Work to be completed
Reproduce the entries beneath exactly, without their images.

########################################

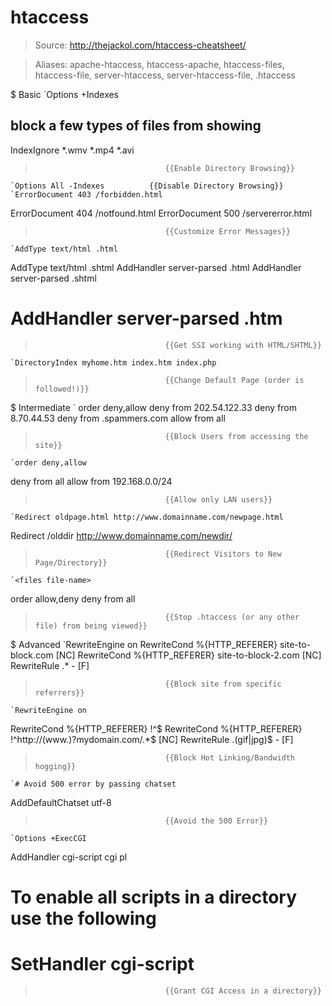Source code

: # htaccess

> Source: http://thejackol.com/htaccess-cheatsheet/

> Aliases: apache-htaccess, htaccess-apache, htaccess-files, htaccess-file, server-htaccess, server-htaccess-file, .htaccess

$ Basic
    `Options +Indexes
## block a few types of files from showing
IndexIgnore *.wmv *.mp4 *.avi
>                                  {{Enable Directory Browsing}} 
    `Options All -Indexes          {{Disable Directory Browsing}} 
    `ErrorDocument 403 /forbidden.html
ErrorDocument 404 /notfound.html
ErrorDocument 500 /servererror.html
>                                  {{Customize Error Messages}} 
    `AddType text/html .html
AddType text/html .shtml
AddHandler server-parsed .html
AddHandler server-parsed .shtml
# AddHandler server-parsed .htm
>                                  {{Get SSI working with HTML/SHTML}} 
    `DirectoryIndex myhome.htm index.htm index.php
>                                  {{Change Default Page (order is followed!)}} 

$ Intermediate
    `<limit GET POST PUT>
order deny,allow
deny from 202.54.122.33
deny from 8.70.44.53
deny from .spammers.com
allow from all
</limit>
>                                  {{Block Users from accessing the site}} 
    `order deny,allow
deny from all
allow from 192.168.0.0/24
>                                  {{Allow only LAN users}} 
    `Redirect oldpage.html http://www.domainname.com/newpage.html
Redirect /olddir http://www.domainname.com/newdir/
>                                  {{Redirect Visitors to New Page/Directory}} 
    `<files file-name>
order allow,deny
deny from all
</files>
>                                  {{Stop .htaccess (or any other file) from being viewed}} 

$ Advanced
    `RewriteEngine on
RewriteCond %{HTTP_REFERER} site-to-block\.com [NC]
RewriteCond %{HTTP_REFERER} site-to-block-2\.com [NC]
RewriteRule .* - [F]
>                                  {{Block site from specific referrers}} 
    `RewriteEngine on
RewriteCond %{HTTP_REFERER} !^$
RewriteCond %{HTTP_REFERER} !^http://(www\.)?mydomain.com/.*$ [NC]
RewriteRule \.(gif|jpg)$ - [F]
>                                  {{Block Hot Linking/Bandwidth hogging}} 
    `# Avoid 500 error by passing chatset
AddDefaultChatset utf-8
>                                  {{Avoid the 500 Error}} 
    `Options +ExecCGI
AddHandler cgi-script cgi pl
# To enable all scripts in a directory use the following
# SetHandler cgi-script
>                                  {{Grant CGI Access in a directory}}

########################################

Completed exercise
Source code

: # htaccess

> Source: http://thejackol.com/htaccess-cheatsheet/

> Aliases: apache-htaccess, htaccess-apache, htaccess-files, htaccess-file, server-htaccess, server-htaccess-file, .htaccess

$ Basic
    `Options +Indexes
## block a few types of files from showing
IndexIgnore *.wmv *.mp4 *.avi
>                                  {{Enable Directory Browsing}} 
    `Options All -Indexes          {{Disable Directory Browsing}} 
    `ErrorDocument 403 /forbidden.html
ErrorDocument 404 /notfound.html
ErrorDocument 500 /servererror.html
>                                  {{Customize Error Messages}} 
    `AddType text/html .html
AddType text/html .shtml
AddHandler server-parsed .html
AddHandler server-parsed .shtml
# AddHandler server-parsed .htm
>                                  {{Get SSI working with HTML/SHTML}} 
    `DirectoryIndex myhome.htm index.htm index.php
>                                  {{Change Default Page (order is followed!)}} 

$ Intermediate
    `<limit GET POST PUT>
order deny,allow
deny from 202.54.122.33
deny from 8.70.44.53
deny from .spammers.com
allow from all
</limit>
>                                  {{Block Users from accessing the site}} 
    `order deny,allow
deny from all
allow from 192.168.0.0/24
>                                  {{Allow only LAN users}} 
    `Redirect oldpage.html http://www.domainname.com/newpage.html
Redirect /olddir http://www.domainname.com/newdir/
>                                  {{Redirect Visitors to New Page/Directory}} 
    `<files file-name>
order allow,deny
deny from all
</files>
>                                  {{Stop .htaccess (or any other file) from being viewed}} 

$ Advanced
    `RewriteEngine on
RewriteCond %{HTTP_REFERER} site-to-block\.com [NC]
RewriteCond %{HTTP_REFERER} site-to-block-2\.com [NC]
RewriteRule .* - [F]
>                                  {{Block site from specific referrers}} 
    `RewriteEngine on
RewriteCond %{HTTP_REFERER} !^$
RewriteCond %{HTTP_REFERER} !^http://(www\.)?mydomain.com/.*$ [NC]
RewriteRule \.(gif|jpg)$ - [F]
>                                  {{Block Hot Linking/Bandwidth hogging}} 
    `# Avoid 500 error by passing chatset
AddDefaultChatset utf-8
>                                  {{Avoid the 500 Error}} 
    `Options +ExecCGI
AddHandler cgi-script cgi pl
# To enable all scripts in a directory use the following
# SetHandler cgi-script
>                                  {{Grant CGI Access in a directory}}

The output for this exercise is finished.